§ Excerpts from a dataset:
┄┄┄┄┄┄

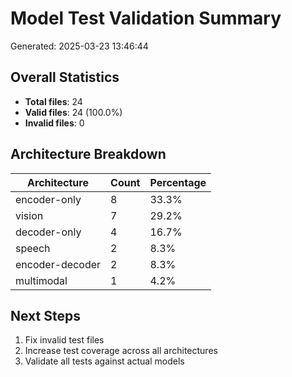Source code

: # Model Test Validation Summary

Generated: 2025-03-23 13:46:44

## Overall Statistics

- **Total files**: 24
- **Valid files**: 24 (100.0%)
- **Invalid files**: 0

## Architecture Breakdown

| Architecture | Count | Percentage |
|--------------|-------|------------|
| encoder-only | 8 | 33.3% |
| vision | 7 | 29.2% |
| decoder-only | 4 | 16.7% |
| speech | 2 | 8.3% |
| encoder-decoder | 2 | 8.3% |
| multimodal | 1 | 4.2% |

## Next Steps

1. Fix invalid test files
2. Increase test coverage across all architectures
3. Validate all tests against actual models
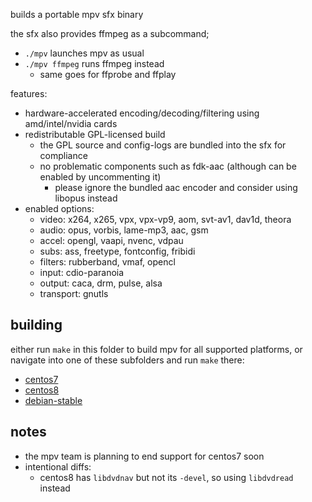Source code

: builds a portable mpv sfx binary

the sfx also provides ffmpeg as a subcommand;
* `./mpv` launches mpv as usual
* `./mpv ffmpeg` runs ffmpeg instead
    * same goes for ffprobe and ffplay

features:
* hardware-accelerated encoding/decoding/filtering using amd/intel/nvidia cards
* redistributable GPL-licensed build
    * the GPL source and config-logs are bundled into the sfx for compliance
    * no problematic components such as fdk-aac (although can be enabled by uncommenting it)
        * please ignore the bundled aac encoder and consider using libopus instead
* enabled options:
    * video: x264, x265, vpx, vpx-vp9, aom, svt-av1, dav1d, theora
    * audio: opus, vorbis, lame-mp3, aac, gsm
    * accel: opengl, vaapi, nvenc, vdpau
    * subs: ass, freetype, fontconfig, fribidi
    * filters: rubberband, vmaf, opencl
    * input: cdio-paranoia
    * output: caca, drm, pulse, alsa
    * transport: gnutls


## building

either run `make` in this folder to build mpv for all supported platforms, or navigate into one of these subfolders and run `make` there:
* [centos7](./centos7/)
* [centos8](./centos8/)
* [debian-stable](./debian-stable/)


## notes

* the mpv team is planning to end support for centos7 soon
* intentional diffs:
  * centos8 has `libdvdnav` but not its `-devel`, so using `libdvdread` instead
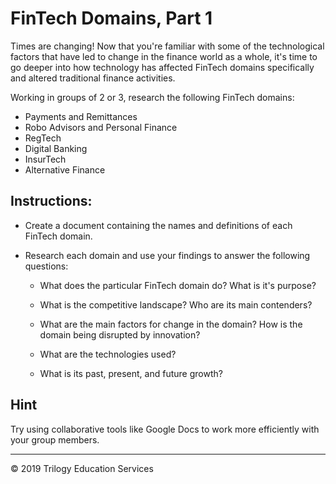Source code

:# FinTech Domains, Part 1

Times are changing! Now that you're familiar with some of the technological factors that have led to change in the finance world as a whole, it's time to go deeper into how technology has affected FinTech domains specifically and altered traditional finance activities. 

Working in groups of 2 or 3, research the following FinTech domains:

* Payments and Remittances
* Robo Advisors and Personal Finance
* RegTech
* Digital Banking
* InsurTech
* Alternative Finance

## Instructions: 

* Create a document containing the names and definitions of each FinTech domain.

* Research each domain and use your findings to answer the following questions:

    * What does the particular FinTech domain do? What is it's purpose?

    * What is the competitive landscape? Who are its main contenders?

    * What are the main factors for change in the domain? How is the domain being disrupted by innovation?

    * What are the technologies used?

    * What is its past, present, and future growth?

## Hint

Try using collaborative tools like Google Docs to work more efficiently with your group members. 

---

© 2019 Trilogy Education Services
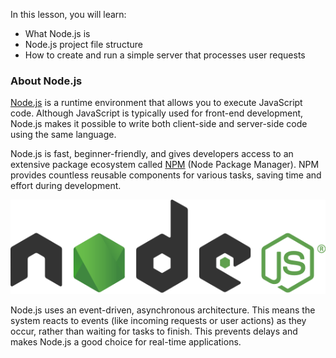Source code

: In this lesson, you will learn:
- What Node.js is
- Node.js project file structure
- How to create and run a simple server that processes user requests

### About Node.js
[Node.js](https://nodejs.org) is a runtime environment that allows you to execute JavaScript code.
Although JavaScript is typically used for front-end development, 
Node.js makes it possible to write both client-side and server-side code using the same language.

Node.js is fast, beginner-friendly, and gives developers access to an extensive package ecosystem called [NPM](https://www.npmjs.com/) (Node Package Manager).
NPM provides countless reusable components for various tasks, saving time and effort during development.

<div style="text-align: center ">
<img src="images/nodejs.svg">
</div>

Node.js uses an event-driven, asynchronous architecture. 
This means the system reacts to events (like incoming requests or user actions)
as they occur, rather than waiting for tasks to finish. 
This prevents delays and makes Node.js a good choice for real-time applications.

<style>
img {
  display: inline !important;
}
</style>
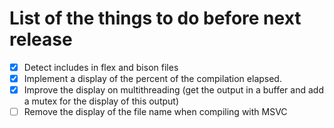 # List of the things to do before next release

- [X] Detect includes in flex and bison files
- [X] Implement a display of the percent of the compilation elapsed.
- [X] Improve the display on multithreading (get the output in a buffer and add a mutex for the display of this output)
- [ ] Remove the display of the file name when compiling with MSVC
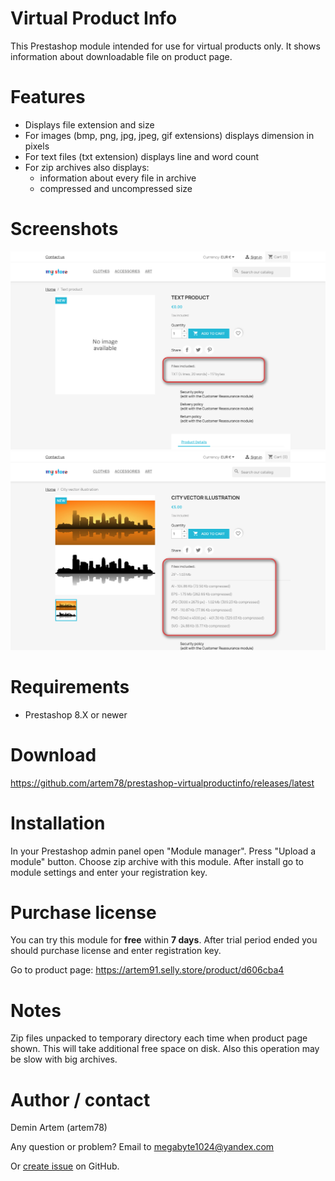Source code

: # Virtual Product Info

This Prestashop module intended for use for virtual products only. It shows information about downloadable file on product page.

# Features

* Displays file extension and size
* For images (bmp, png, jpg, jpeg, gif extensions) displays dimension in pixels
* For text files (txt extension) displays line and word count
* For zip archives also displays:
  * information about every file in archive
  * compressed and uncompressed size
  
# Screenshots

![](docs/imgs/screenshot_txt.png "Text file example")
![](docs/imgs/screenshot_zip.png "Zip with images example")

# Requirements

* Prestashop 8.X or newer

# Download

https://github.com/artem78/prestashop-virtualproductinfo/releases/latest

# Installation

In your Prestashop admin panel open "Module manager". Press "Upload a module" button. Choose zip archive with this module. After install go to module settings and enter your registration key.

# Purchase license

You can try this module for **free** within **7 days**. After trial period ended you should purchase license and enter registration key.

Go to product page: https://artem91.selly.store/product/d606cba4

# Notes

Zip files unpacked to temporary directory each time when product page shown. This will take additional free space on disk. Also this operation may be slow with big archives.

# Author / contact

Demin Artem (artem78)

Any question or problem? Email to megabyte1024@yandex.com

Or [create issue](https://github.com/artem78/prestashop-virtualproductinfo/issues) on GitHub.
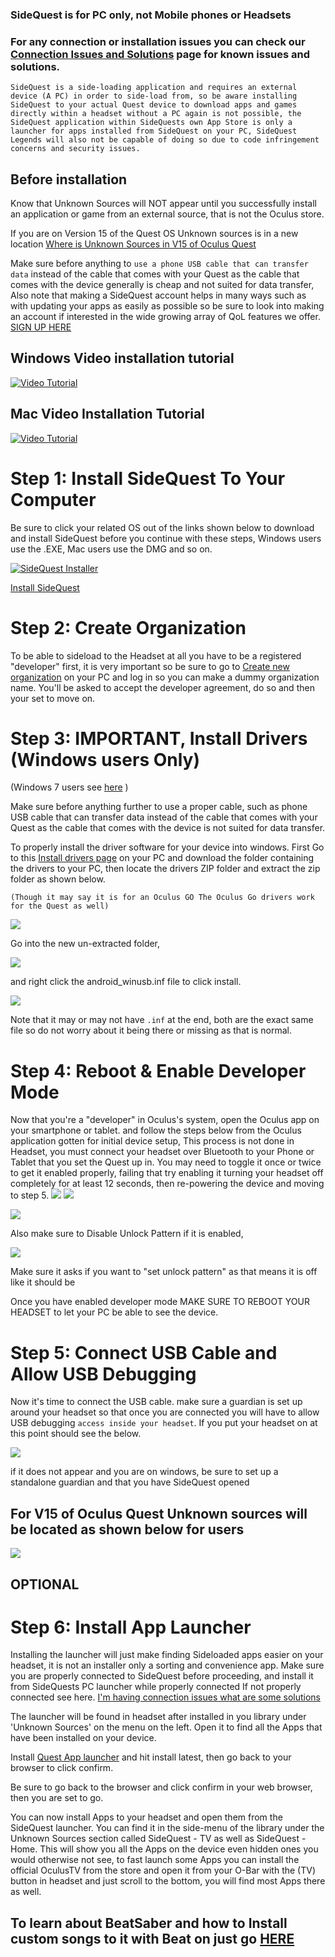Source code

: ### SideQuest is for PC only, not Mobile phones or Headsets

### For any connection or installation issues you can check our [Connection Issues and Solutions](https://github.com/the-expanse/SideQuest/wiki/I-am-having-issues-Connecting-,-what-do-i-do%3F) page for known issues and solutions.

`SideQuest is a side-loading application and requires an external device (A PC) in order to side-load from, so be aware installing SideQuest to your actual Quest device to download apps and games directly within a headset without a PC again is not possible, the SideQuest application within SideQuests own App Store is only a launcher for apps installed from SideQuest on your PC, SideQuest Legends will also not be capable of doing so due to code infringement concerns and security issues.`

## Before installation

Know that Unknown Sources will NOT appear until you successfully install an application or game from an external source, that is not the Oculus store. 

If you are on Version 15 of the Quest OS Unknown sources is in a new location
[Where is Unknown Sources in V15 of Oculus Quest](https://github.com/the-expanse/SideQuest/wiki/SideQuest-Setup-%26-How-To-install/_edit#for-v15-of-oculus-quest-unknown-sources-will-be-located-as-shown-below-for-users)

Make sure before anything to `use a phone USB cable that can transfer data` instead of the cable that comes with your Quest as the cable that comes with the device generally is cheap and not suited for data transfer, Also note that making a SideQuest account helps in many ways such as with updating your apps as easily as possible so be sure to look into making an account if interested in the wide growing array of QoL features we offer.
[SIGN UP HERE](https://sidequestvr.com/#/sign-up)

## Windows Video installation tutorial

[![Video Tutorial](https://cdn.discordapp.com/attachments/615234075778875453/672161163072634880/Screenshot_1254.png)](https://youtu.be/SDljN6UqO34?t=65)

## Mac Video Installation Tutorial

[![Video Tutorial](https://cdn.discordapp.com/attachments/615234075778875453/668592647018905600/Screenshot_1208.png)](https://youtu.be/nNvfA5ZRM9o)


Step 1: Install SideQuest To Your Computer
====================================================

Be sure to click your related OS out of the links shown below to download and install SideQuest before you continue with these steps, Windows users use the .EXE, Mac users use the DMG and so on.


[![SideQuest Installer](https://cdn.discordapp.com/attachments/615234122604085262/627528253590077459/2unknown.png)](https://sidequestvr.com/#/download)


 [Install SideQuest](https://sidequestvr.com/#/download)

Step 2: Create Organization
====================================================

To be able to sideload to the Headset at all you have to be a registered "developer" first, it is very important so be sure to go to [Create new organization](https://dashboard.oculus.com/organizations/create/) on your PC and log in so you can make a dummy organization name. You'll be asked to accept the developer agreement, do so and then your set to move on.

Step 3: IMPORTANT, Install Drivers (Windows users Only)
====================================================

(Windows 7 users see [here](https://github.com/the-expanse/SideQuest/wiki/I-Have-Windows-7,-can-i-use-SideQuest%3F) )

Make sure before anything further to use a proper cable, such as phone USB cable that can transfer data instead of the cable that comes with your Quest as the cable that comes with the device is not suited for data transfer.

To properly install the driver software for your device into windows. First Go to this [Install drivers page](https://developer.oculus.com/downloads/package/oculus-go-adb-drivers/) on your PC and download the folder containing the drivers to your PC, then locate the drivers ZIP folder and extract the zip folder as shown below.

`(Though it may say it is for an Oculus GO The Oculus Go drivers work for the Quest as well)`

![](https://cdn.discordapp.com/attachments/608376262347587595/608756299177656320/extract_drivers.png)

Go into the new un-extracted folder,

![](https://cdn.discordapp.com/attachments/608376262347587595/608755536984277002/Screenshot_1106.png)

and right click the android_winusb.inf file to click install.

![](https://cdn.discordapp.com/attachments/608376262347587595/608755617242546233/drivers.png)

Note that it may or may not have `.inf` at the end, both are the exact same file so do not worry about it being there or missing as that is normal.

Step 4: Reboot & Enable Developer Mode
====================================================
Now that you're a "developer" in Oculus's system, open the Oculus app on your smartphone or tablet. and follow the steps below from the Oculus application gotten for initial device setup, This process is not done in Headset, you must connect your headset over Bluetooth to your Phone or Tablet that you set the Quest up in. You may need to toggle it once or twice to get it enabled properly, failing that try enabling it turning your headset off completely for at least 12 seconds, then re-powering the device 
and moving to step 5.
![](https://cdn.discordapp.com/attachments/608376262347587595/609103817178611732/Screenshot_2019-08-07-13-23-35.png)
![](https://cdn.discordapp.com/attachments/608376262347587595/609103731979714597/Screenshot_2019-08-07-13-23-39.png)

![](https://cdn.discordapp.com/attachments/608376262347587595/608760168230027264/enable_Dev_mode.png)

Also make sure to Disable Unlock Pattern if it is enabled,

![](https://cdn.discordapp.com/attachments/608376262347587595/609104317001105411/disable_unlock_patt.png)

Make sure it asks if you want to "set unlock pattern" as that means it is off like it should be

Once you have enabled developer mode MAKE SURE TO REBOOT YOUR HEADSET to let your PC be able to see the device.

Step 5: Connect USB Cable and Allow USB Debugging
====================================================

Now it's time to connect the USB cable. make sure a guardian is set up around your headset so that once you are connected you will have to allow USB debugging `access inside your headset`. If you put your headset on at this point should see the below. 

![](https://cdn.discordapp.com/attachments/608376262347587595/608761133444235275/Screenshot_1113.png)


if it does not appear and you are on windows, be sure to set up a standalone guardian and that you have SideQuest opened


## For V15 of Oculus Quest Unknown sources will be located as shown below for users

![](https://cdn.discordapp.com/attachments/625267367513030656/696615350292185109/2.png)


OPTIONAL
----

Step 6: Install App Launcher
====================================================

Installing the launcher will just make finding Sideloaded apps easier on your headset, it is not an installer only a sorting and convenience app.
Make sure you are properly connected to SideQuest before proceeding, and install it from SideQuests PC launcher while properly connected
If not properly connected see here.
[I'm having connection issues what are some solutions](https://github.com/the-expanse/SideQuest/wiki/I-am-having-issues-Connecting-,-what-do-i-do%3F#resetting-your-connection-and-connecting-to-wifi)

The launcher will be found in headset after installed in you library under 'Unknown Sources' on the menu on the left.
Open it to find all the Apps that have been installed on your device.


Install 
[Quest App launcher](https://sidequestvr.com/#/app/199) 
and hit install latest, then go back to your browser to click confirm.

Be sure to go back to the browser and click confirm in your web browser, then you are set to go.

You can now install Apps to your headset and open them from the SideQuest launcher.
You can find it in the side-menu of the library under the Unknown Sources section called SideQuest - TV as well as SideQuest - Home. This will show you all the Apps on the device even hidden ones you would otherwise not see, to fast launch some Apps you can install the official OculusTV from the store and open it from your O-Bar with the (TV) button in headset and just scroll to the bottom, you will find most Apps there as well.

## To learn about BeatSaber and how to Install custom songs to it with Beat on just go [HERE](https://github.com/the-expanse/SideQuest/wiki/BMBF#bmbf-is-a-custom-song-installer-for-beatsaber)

┄┄┄┄┄┄

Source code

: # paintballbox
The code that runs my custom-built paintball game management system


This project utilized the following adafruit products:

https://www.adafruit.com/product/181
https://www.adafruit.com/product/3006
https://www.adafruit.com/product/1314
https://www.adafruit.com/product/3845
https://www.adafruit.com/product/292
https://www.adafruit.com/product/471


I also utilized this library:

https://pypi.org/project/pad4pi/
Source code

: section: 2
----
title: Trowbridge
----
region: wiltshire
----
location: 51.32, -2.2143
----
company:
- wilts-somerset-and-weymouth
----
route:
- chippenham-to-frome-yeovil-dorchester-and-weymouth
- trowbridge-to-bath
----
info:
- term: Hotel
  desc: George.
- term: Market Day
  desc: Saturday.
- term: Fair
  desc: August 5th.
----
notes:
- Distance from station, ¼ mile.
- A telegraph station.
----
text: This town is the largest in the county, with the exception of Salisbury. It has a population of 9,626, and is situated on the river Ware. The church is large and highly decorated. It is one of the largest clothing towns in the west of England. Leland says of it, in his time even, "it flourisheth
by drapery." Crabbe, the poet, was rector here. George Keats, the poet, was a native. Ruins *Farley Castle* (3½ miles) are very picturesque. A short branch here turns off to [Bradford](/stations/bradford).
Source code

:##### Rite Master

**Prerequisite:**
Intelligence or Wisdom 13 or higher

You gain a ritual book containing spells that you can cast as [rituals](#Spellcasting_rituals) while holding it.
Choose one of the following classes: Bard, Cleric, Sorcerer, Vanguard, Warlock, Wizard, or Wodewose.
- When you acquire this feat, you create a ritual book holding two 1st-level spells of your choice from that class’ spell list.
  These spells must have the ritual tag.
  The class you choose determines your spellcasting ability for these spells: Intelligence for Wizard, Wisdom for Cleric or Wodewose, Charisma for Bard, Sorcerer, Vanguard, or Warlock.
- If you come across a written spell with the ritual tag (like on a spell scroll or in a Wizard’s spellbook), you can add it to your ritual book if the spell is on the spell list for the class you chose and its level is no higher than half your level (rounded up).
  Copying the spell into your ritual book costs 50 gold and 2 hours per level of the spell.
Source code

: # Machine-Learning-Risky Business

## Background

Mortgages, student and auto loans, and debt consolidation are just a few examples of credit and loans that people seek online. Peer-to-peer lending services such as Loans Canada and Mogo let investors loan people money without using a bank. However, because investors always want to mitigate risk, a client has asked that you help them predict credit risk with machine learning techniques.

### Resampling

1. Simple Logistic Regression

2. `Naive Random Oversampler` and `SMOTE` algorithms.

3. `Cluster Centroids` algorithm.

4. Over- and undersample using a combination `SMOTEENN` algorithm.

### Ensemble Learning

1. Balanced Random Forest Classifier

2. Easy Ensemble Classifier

┄┄┄┄┄┄

§ Exercise details:
Pull every line containing the word "style" out of the entries above.

§ Solution:
<div style="text-align: center ">
<style>
</style>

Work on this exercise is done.